2- Vous avez souvent utilisé le noir et blanc pour vous exprimer. Deux exceptions notables : L'homme-Bonsaï avec la colorisation réussie mais classique de Delphine Chédru (responsable par ailleurs des couleurs somptueuses de la série Esteban) et Ursula vers l'amour et au-delà réalisée par vos soins. Dans ce dernier, l'utilisation originale de l'aquarelle et de rehauts de crayons de couleurs semblait accompagner parfaitement l'énergie de votre dessin. Dans Chroniques de la vigne, vous poursuivez cette exploration de l'aquarelle. Plus qu'une mise en couleur, votre dessin semble avancer de concert avec celle-ci. Dans la création d'un album, qu'est ce qui dirige votre choix d'utiliser le noir et blanc ou la couleur? Comment définiriez-vous votre approche de celle-ci?

Dans l'absolu, c'est le N&B que je préfère, tout simplement parce que le dessin est une véritable écriture. Je sais que la mienne se rapproche parfois plus de celle d'un médecin qu'à une typographie d'imprimeur, peut-être parce que j'ai étudié les sciences avant d'entrer aux Beaux-Arts. Sans doute parce que je préfère l'évocation à la précision, la poésie au réalisme. Quoi qu'il en soit, la couleur s'impose parfois. Pour L'Homme-Bonsaï, la collection Mirage se doit d'être en couleur et j'aimais celles de Delphine, je voulais tenter cette nouvelle expérience avec elle. Pour Ursula, je tenais à contre-balancer "le côté obscur des paillettes de la vie nocturne" avec un traitement un peu enfantin très coloré (crayons de couleurs, aplats d'aquarelles) pour évoquer l'enfance d'Ursula à l'orphelinat, mais aussi l'immaturité nécessaire pour considérer l'existence après 2h du matin comme la vraie vie, la seule qui vaille…
Pour les Chroniques de la vigne, j'ai travaillé le dessin exactement comme mes carnets de voyage. Il s'agit d'ailleurs d'un voyage au cœur de la Bourgogne et dans mon histoire familiale. J'ai rempli des dizaines de carnets de voyage à l'encre indélébile et à l'aquarelle, c'est très instinctif et très efficace pour entretenir le souvenir et rendre les atmosphères… En les ouvrant, je suis rassuré de voir que j'ai évolué en 25 ans… Mais en bande dessinée c'est assez laborieux, car les images s’enchaînent et doivent se ressembler un minimum, sans pour autant tomber dans le coloriage. Je crains l'ennui plus que tout, le mien, mais surtout celui de mes lecteurs…
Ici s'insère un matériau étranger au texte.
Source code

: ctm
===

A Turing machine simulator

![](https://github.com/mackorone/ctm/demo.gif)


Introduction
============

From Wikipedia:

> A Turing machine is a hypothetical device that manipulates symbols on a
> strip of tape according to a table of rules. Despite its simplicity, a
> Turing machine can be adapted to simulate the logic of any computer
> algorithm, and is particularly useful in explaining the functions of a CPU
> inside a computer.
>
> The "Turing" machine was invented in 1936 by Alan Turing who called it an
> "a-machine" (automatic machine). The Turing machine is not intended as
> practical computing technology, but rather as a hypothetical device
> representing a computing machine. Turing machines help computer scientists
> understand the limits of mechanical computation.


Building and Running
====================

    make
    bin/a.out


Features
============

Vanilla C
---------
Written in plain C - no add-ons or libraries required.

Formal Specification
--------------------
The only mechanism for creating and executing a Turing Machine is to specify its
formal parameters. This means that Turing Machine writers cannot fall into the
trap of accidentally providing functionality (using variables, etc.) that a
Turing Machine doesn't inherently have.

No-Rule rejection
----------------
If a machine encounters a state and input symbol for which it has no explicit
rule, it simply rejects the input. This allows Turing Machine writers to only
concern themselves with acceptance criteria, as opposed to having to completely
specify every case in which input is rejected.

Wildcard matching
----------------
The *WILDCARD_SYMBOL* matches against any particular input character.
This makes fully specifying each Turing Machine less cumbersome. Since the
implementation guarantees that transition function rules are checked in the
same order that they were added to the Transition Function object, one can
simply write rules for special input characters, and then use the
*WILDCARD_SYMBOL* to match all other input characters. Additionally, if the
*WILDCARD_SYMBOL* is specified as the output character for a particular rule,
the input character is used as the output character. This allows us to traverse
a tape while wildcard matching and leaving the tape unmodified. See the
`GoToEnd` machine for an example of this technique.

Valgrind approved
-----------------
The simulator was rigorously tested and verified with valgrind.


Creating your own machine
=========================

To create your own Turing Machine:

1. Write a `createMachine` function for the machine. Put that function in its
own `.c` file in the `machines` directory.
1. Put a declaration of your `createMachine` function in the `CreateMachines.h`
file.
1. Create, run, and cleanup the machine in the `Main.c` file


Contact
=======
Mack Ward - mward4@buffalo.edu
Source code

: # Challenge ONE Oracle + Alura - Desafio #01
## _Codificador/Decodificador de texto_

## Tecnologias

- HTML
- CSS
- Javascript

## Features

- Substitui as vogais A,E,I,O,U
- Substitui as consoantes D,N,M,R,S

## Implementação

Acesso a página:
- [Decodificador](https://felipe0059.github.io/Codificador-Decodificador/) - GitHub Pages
3- Lorsqu'on lit le sous-titre de l'album, Conversations avec mon grand-père, on se remémore Art Spiegelman interrogeant son père dans Maus muni d'un magnétophone et d'un carnet et fixant des rendez-vous réguliers à celui-ci, afin de conserver le maximum de leurs entretiens. Pouvez-vous nous dire de quelle manière vous avez procédé pour votre album?

C'est très simple, j'avais tout en tête depuis toujours ou presque, pour les avoir entendues 100 fois, et répétées autant de fois. La tradition orale… J'ai fait des listes d'anecdotes et j'en ai conservé la moitié à peu près. J'interrogeais mon Papy si j'avais un doute. Je me suis d'ailleurs trompé sur une chose qui lui tient à cœur : il n'a pas été "appelé" à la guerre, mais il s'est engagé… C'est vrai que ce n'est pas la même chose.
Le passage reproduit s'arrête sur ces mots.